Thankyou for any insight.

@jyeager31 Thankyou for sharing a very difficult and personal experience. I am so sorry for the loss of your dad. Your post is an important one for all of us on this dealing with prostate cancer.

I have not regretted my decision. I feel fine. In seven months, my psa has dropped from 13.85 to 2.7. It may drop further. I have another test scheduled in six months. If my PSA begins rising again, particularly if the rise is rapid, I may reconsider. My RO is comfortable with my progress. So far, so good ...

Good luck and God bless.

Sorry to hear...the decision on treatment is complex and involves a wide variety of factors, some clinical, some personal.

I am a study of one...I and my doctors know that as a high risk PCa (see my clinical history) that I have peaked behind the door of death by PCa, no thank you. So, this is kind of my guidance to my medical team - “ it is important to remember that not dying from prostate cancer is a good thing, however as long as treatment is not the cause of mortality…!”

I did develop AFib after an 18 month stint on Lupron. My cardiologist did not want to see any connection with the ADT, rather, he attributed it to my "moderate" drinking. I threw the BS penalty flag when he said I had to stop. Like your father, active, biking, playing basketball, hiking and skiing in the mountains, swimming, lifting weights...We had to do a cardio conversion, tried various medications, finally, did an ablation. Problem solved.

This go around, the 4th, I am on Orgovyx for six months in conjunction with SBRT to the single PLN identified in the Plarify scan. SES, hot flashes, fatigue, muscle and joint stiffness, albeit mild, usual genitalia shrinkage. I see my medical team, oncologist, radiologist, primary care and cardiologist every three months, no CV issues. Plan is 6-12 months, stop. As you can see from my clinical history, Orgovyx has done its job, T from 608 to undetectable. Hasn't changed my life in terms of playing basketball, biking...did a 50 mile gravel ride with my sister recently.

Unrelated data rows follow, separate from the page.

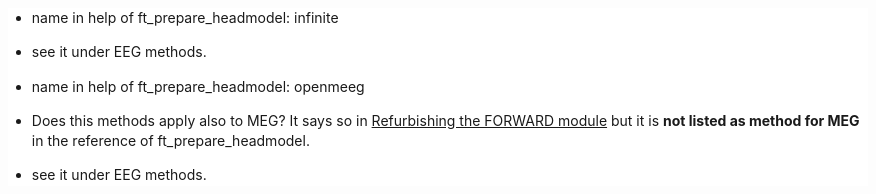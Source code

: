 - name in help of ft_prepare_headmodel: infinite
- see it under EEG methods.

- name in help of ft_prepare_headmodel: openmeeg
- Does this methods apply also to MEG? It says so in [Refurbishing the FORWARD module](/development/project/fwdarch) but it is **not listed as method for MEG** in the reference of ft_prepare_headmodel.
- see it under EEG methods.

I would change nothing about my clinical treatment history, aggressive PCa requires aggressive treatment. Well, when I did SRT in March 2016 I wanted to add six months of ADT and extend the treatment field to the entire PLN system based on data emerging from clinical trials and what Mayo had on where recurrence was with BCR after prostate surgery. My medical team dismissed it, saying no long term data. When my PSA continued to climb after SRT, my radiologist looked at me and said, well, you were right...Since that momentous failure, I have made the decision on treatment and it has never been the "standard of care" which is population based and generally historical data driven.

I do believe that when going on treatment, one needs a medical team - urologist, radiologist, oncologist, primary care...and a cardiologist is part of that team given the SE profile of these drugs.

Kevin

If you do research, there are studies that show that for intermediate risk prostate cancer like 3-4 there is no or a very very slight advantage of BCR or Overall survival of having any ADT if you are over 70 years of age. As for AFIB I got it at 73 even though I exercise, and my heart and arteries are in great shape according to my cardiologist. I asked him how I got it and he said, "You got old".

This is an amazing post from you given the circumstances and delivered in a very balanced way.
Very informative and much appreciated.

Without input from individuals like you, it is so easy for large corporations to spin their own narrative to often desperate consumers.